> Requirement:
Give the number of lines below with "relationships" in them, leaving out anything else.

Extracted records
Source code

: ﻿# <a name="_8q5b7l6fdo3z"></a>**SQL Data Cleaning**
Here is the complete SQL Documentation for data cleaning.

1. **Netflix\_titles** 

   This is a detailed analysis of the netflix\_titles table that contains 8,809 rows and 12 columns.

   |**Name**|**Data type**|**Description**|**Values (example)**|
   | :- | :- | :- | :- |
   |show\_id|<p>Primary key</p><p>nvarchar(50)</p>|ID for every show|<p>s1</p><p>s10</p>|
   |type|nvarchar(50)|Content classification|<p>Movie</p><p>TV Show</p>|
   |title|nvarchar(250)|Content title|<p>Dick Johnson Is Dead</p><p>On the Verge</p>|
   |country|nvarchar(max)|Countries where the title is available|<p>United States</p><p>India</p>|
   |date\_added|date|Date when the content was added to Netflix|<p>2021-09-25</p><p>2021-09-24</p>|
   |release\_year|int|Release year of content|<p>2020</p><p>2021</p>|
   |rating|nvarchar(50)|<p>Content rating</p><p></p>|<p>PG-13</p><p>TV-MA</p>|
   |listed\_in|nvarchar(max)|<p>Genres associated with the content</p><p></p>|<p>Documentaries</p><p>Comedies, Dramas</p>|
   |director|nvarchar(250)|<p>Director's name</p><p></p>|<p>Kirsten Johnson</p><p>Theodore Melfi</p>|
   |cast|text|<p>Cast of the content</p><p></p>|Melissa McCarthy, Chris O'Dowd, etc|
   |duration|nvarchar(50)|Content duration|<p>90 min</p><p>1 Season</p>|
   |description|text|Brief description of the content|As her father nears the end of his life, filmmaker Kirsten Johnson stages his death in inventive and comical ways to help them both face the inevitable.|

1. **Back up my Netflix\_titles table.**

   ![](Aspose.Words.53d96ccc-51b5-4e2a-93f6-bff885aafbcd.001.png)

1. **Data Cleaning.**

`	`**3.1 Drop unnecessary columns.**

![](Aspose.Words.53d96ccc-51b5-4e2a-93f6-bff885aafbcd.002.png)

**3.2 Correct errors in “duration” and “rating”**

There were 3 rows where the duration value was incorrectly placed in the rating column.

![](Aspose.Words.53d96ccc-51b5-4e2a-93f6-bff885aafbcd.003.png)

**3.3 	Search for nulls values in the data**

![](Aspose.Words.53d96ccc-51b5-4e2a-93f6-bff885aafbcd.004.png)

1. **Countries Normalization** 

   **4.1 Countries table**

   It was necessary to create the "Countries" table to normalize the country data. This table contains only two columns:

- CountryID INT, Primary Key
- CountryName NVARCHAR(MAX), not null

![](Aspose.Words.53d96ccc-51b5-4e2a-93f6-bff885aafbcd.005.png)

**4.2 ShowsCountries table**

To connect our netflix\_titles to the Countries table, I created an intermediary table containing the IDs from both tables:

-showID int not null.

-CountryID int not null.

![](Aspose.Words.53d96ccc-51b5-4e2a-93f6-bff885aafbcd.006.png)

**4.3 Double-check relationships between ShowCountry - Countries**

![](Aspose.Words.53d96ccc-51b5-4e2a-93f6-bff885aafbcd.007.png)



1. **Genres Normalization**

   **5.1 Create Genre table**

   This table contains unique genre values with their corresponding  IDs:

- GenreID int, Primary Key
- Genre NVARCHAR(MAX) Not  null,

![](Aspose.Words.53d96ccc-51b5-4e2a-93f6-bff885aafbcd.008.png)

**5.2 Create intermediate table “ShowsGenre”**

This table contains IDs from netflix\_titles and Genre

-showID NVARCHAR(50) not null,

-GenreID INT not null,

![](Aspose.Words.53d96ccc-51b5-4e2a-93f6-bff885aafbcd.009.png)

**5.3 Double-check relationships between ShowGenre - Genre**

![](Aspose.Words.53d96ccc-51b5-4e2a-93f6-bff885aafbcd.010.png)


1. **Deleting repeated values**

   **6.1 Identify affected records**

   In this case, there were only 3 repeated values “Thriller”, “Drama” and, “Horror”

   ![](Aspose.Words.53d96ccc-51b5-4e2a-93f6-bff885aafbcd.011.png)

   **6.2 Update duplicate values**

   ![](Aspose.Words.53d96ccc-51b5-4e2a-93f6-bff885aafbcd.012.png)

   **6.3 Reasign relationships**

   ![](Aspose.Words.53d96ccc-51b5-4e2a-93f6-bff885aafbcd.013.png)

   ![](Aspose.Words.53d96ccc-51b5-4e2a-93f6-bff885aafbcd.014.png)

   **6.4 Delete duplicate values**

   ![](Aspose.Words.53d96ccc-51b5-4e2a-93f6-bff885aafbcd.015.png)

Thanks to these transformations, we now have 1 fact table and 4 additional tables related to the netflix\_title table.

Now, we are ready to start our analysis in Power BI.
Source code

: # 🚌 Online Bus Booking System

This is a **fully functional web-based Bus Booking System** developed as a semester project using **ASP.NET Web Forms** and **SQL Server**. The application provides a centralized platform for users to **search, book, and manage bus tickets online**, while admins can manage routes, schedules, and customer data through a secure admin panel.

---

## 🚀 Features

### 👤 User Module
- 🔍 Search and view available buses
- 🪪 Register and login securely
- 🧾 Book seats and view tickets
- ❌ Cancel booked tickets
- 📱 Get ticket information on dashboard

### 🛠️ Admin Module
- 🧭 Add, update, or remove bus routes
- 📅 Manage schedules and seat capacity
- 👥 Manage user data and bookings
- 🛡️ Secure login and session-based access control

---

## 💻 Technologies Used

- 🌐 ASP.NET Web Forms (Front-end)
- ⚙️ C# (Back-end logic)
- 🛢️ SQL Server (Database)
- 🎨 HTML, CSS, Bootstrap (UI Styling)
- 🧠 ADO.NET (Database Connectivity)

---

> Expected answer:
3